« Ecrire est un acte d’amour. S’il ne l’est pas, il n’est qu’écriture ». Tel un phare dans la nuit, ces quelques mots soufflés par Jean Cocteau guident mes pas depuis de nombreuses lunes. Ils reflètent une intention, et même, un engagement dans l’écrit. Longtemps, les mots m’ont semblé dérisoires. Comment quelques simples traits d’encre pourraient-ils suffire à prendre soin ?
J’admirais les curanderas, celles qui écoutent la Forêt et se laissent enseigner. Quelques herbes savamment assemblées pour calmer un corps douloureux, des doigts habiles apaisant la souffrance et les peurs de la femme qui enfante, une prière accompagnant un passage d’un cycle à un autre…
Tout comme j’aimais cette manière qu’ont les abuelas de nous transmettre les savoirs des anciens l’air de rien : une histoire contée au coin du feu, une cueillette d’été dans les champs alentours, quelques châtaignes glanées dans les bois à l’automne venu. Des mains ridées par l’empreinte du temps répétant inlassablement les mêmes gestes pour veiller un être humain, un foyer.


Curanderas et abuelas venues d’un lointain ailleurs, guérisseuses et grands-mères de nos terres d’ici, gardiennes des traditions portant en elles l’art de guérir les cœurs et les corps. Elles sont Celles qui Savent, mais elles pansent le Monde en silence.

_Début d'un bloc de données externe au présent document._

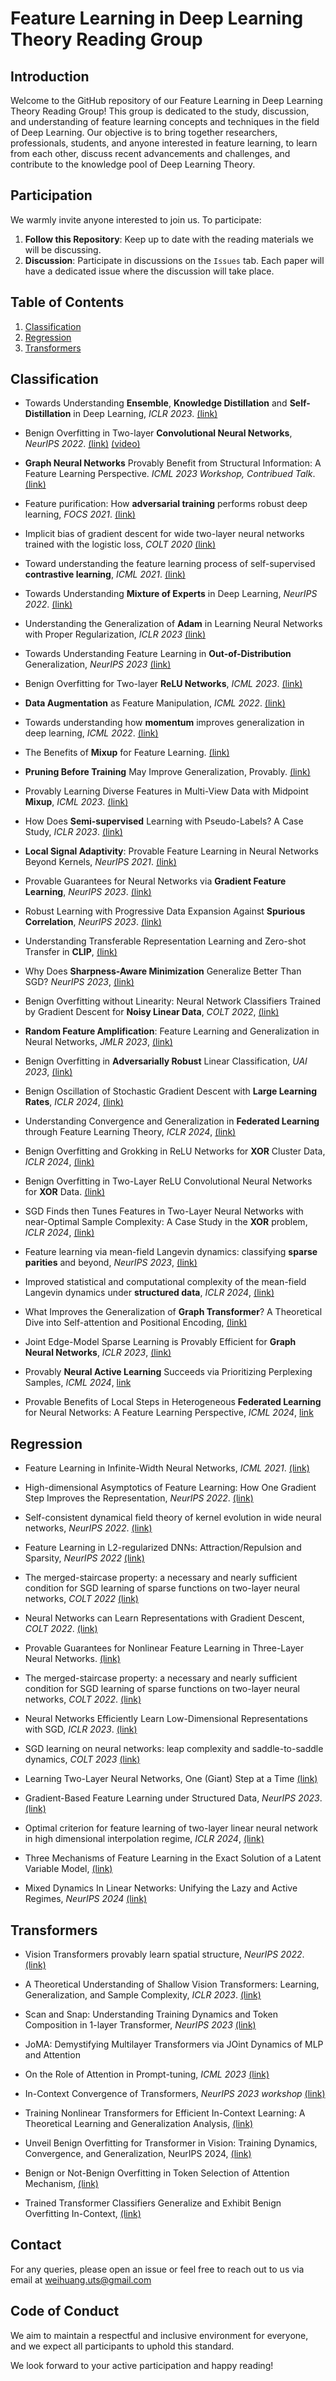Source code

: 
# Feature Learning in Deep Learning Theory Reading Group

## Introduction

Welcome to the GitHub repository of our Feature Learning in Deep Learning Theory Reading Group! This group is dedicated to the study, discussion, and understanding of feature learning concepts and techniques in the field of Deep Learning. 
Our objective is to bring together researchers, professionals, students, and anyone interested in feature learning, to learn from each other, discuss recent advancements and challenges, and contribute to the knowledge pool of Deep Learning Theory.

## Participation

We warmly invite anyone interested to join us. To participate:

1. **Follow this Repository**: Keep up to date with the reading materials we will be discussing.
2. **Discussion**: Participate in discussions on the `Issues` tab. Each paper will have a dedicated issue where the discussion will take place.


## Table of Contents

1. [Classification](#classification)
2. [Regression](#regression)
3. [Transformers](#transformers)


## Classification  

- Towards Understanding **Ensemble**, **Knowledge Distillation** and **Self-Distillation** in Deep Learning, *ICLR 2023*. [(link)](https://arxiv.org/abs/2012.09816)
  
- Benign Overfitting in Two-layer **Convolutional Neural Networks**, *NeurIPS 2022*. [(link)](https://arxiv.org/abs/2202.06526) [(video)](https://www.youtube.com/watch?v=n_F17KVDQHI)

- **Graph Neural Networks** Provably Benefit from Structural Information: A Feature Learning Perspective. *ICML 2023 Workshop, Contribued Talk*. [(link)](https://arxiv.org/abs/2306.13926)

- Feature purification: How **adversarial training** performs robust deep learning, *FOCS 2021*. [(link)](https://arxiv.org/abs/2005.10190)

- Implicit bias of gradient descent for wide two-layer neural networks trained with the logistic loss, *COLT 2020* [(link)](https://arxiv.org/abs/2002.04486)

- Toward understanding the feature learning process of self-supervised **contrastive learning**, *ICML 2021*. [(link)](https://arxiv.org/abs/2105.15134)
  
- Towards Understanding **Mixture of Experts** in Deep Learning, *NeurIPS 2022*. [(link)](https://arxiv.org/abs/2208.02813)
  
- Understanding the Generalization of **Adam** in Learning Neural Networks with Proper Regularization, *ICLR 2023* [(link)](https://arxiv.org/abs/2108.11371)

- Towards Understanding Feature Learning in **Out-of-Distribution** Generalization, *NeurIPS 2023* [(link)](https://arxiv.org/abs/2304.11327) 

- Benign Overfitting for Two-layer **ReLU Networks**, *ICML 2023*. [(link)](https://arxiv.org/pdf/2303.04145.pdf) 
  
- **Data Augmentation** as Feature Manipulation, *ICML 2022*. [(link)](https://arxiv.org/abs/2203.01572)  
  
- Towards understanding how **momentum** improves generalization in deep learning, *ICML 2022*. [(link)](https://arxiv.org/abs/2207.05931)  
  
- The Benefits of **Mixup** for Feature Learning. [(link)](https://arxiv.org/abs/2303.08433)  
  
- **Pruning Before Training** May Improve Generalization, Provably. [(link)](https://arxiv.org/abs/2301.00335)

- Provably Learning Diverse Features in Multi-View Data with Midpoint **Mixup**, *ICML 2023*. [(link)](https://proceedings.mlr.press/v202/chidambaram23a/chidambaram23a.pdf)

- How Does **Semi-supervised** Learning with Pseudo-Labels? A Case Study, *ICLR 2023*. [(link)](https://openreview.net/forum?id=Dzmd-Cc8OI)

- **Local Signal Adaptivity**: Provable Feature Learning in Neural Networks Beyond Kernels, *NeurIPS 2021*. [(link)](https://proceedings.neurips.cc/paper/2021/hash/d064bf1ad039ff366564f352226e7640-Abstract.html)

- Provable Guarantees for Neural Networks via **Gradient Feature Learning**, *NeurIPS 2023*. [(link)](https://arxiv.org/abs/2310.12408)

- Robust Learning with Progressive Data Expansion Against **Spurious Correlation**, *NeurIPS 2023*. [(link)](https://arxiv.org/abs/2306.04949)

- Understanding Transferable Representation Learning and Zero-shot Transfer in **CLIP**, [(link)](https://arxiv.org/pdf/2310.00927.pdf)

- Why Does **Sharpness-Aware Minimization** Generalize Better Than SGD? *NeurIPS 2023*, [(link)](https://nips.cc/virtual/2023/poster/72901)

- Benign Overfitting without Linearity: Neural Network Classifiers Trained by Gradient Descent for **Noisy Linear Data**, *COLT 2022*, [(link)](https://proceedings.mlr.press/v178/frei22a/frei22a.pdf)

- **Random Feature Amplification**: Feature Learning and Generalization in Neural Networks, *JMLR 2023*, [(link)](https://arxiv.org/abs/2202.07626)

- Benign Overfitting in **Adversarially Robust** Linear Classification, *UAI 2023*, [(link)](https://proceedings.mlr.press/v216/chen23b.html)

- Benign Oscillation of Stochastic Gradient Descent with **Large Learning Rates**, *ICLR 2024*, [(link)](https://arxiv.org/abs/2310.17074)

- Understanding Convergence and Generalization in **Federated Learning** through Feature Learning Theory, *ICLR 2024*, [(link)](https://openreview.net/pdf?id=EcetCr4trp)

- Benign Overfitting and Grokking in ReLU Networks for **XOR** Cluster Data, *ICLR 2024*, [(link)](https://arxiv.org/abs/2310.02541)

- Benign Overfitting in Two-Layer ReLU Convolutional Neural Networks for **XOR** Data. [(link)](https://arxiv.org/abs/2310.01975)

- SGD Finds then Tunes Features in Two-Layer Neural Networks with near-Optimal Sample Complexity: A Case Study in the **XOR** problem, *ICLR 2024*, [(link)](https://arxiv.org/abs/2309.15111)

- Feature learning via mean-field Langevin dynamics: classifying **sparse parities** and beyond, *NeurIPS 2023*, [(link)](https://openreview.net/forum?id=tj86aGVNb3)
  
- Improved statistical and computational complexity of the mean-field Langevin dynamics under **structured data**, *ICLR 2024*, [(link)](https://openreview.net/forum?id=Of2nEDc4s7)

- What Improves the Generalization of **Graph Transformer**? A Theoretical Dive into Self-attention and Positional Encoding, [(link)](https://openreview.net/forum?id=aJl5aK9n7e)

- Joint Edge-Model Sparse Learning is Provably Efficient for **Graph Neural Networks**, *ICLR 2023*, [(link)](https://openreview.net/pdf?id=4UldFtZ_CVF)

- Provably **Neural Active Learning** Succeeds via Prioritizing Perplexing Samples, *ICML 2024*, [link](https://arxiv.org/abs/2406.03944)

- Provable Benefits of Local Steps in Heterogeneous **Federated Learning** for Neural Networks: A Feature Learning Perspective, *ICML 2024*, [link](https://proceedings.mlr.press/v235/bao24a.html)

## Regression

- Feature Learning in Infinite-Width Neural Networks, *ICML 2021*. [(link)](https://arxiv.org/abs/2011.14522)

- High-dimensional Asymptotics of Feature Learning: How One Gradient Step Improves the Representation, *NeurIPS 2022*. [(link)](https://arxiv.org/abs/2205.01445)

- Self-consistent dynamical field theory of kernel evolution in wide neural networks, *NeurIPS 2022*. [(link)](https://arxiv.org/abs/2205.09653)

- Feature Learning in L2-regularized DNNs: Attraction/Repulsion and Sparsity, *NeurIPS 2022* [(link)](https://arxiv.org/pdf/2205.15809)

- The merged-staircase property: a necessary and nearly sufficient condition for SGD learning of sparse functions on two-layer neural networks, *COLT 2022* [(link)](https://par.nsf.gov/servlets/purl/10344261)
  
- Neural Networks can Learn Representations with Gradient Descent, *COLT 2022*. [(link)](https://arxiv.org/abs/2206.15144)  
  
- Provable Guarantees for Nonlinear Feature Learning in Three-Layer Neural Networks. [(link)](https://arxiv.org/abs/2305.06986)
  
- The merged-staircase property: a necessary and nearly sufficient condition for SGD learning of sparse functions on two-layer neural networks, *COLT 2022*. [(link)](https://arxiv.org/abs/2202.08658)
  
- Neural Networks Efficiently Learn Low-Dimensional Representations with SGD, *ICLR 2023*. [(link)](https://arxiv.org/abs/2209.14863)

- SGD learning on neural networks: leap complexity and saddle-to-saddle dynamics, *COLT 2023* [(link)](https://proceedings.mlr.press/v195/abbe23a/abbe23a.pdf)
  
- Learning Two-Layer Neural Networks, One (Giant) Step at a Time [(link)](https://arxiv.org/abs/2305.18270)  

- Gradient-Based Feature Learning under Structured Data, *NeurIPS 2023*. [(link)](https://arxiv.org/pdf/2309.03843.pdf)

- Optimal criterion for feature learning of two-layer linear neural network in high dimensional interpolation regime, *ICLR 2024*, [(link)](https://openreview.net/forum?id=Jc0FssXh2R)

- Three Mechanisms of Feature Learning in the Exact Solution of a Latent Variable Model, [(link)](https://arxiv.org/abs/2401.07085)

- Mixed Dynamics In Linear Networks: Unifying the Lazy and Active Regimes, *NeurIPS 2024* [(link)](https://arxiv.org/abs/2405.17580)


## Transformers

- Vision Transformers provably learn spatial structure, *NeurIPS 2022*. [(link)](https://arxiv.org/abs/2210.09221)
  
- A Theoretical Understanding of Shallow Vision Transformers: Learning, Generalization, and Sample Complexity, *ICLR 2023*. [(link)](https://arxiv.org/abs/2302.06015)  

- Scan and Snap: Understanding Training Dynamics and Token Composition in 1-layer Transformer, *NeurIPS 2023* [(link)](https://arxiv.org/abs/2305.16380)

- JoMA: Demystifying Multilayer Transformers via JOint Dynamics of MLP and Attention

- On the Role of Attention in Prompt-tuning, *ICML 2023* [(link)](https://arxiv.org/pdf/2306.03435.pdf)

- In-Context Convergence of Transformers, *NeurIPS 2023 workshop* [(link)](https://arxiv.org/abs/2310.05249)

- Training Nonlinear Transformers for Efficient In-Context Learning: A Theoretical Learning and Generalization Analysis, [(link)](https://arxiv.org/abs/2402.15607)

- Unveil Benign Overfitting for Transformer in Vision: Training Dynamics, Convergence, and Generalization, NeurIPS 2024, [(link)](https://arxiv.org/abs/2409.19345)

- Benign or Not-Benign Overfitting in Token Selection of Attention Mechanism, [(link)](https://arxiv.org/abs/2409.17625)

- Trained Transformer Classifiers Generalize and Exhibit Benign Overfitting In-Context, [(link)](https://arxiv.org/abs/2410.01774)  

    
  

## Contact

For any queries, please open an issue or feel free to reach out to us via email at weihuang.uts@gmail.com

## Code of Conduct

We aim to maintain a respectful and inclusive environment for everyone, and we expect all participants to uphold this standard.

We look forward to your active participation and happy reading!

On m’avait murmuré dans un souffle que le Verbe était ce qui m’avait été donné pour prendre soin. Je n’avais pas voulu entendre : comment les mots pouvaient-ils être assez ? Alors, j’ai cherché. Jusqu’à ce que ma peau hurle car j’avais persisté dans une voie qui n’était pas la mienne.
Trois années de tâtonnements et quelques leçons d’humilité plus tard, je commençais à comprendre que mes pas me ramenaient sans cesse aux mots. Pourtant, je les voyais toujours comme de simples traits d’encre jetés sur le papier. Alors, j’ai cherché. Encore. En 2023, je me suis offert un voyage d’un an au cœur de l’extraordinaire du corps féminin auprès de Rites de Femmes et de Terra Samambaïa, avant de suivre la voie des plantes aux côtés de La Cueilleuse Sauvage.
J’ai savouré chacune de ces transmissions, sans trop savoir comment rendre ce qui m’avait été donné. Sur ce chemin, j’avais oublié que, telles des plantes, ces enseignements que l’on reçoit demandent à germer d’abord sous la terre pour pouvoir fleurir aux yeux du Monde. Car c’est de cette danse sensible inhérente au Vivant que l’alchimie naît : tout mouvement puise sa source dans l’intime avant de se manifester dans l’universel.
Et puis un jour, j’ai accepté : je suis de celles qui couchent les pensées par milliers sur le papier. J’écris. Du printemps à l’automne et de l’hiver à l’été. A l’aube comme au crépuscule. J’écris des mots venus du creux du ventre, nourris par mon vécu, parfois infusés de plantes et de symboles. Des mots gorgés d’amour, toujours. Saison après saison, je sème mes mots comme autant d’empreintes laissées au gré de ma traversée d’humaine.
Loin de simplement penser le Monde, ils m’offrent de panser l’Être. Si je ne peux apaiser les maux de la Terre de ma seule plume, au moins puis-je lui insuffler un peu de tendresse… Aujourd’hui, c’est ma manière de prendre part au Monde de Celles qui Veillent.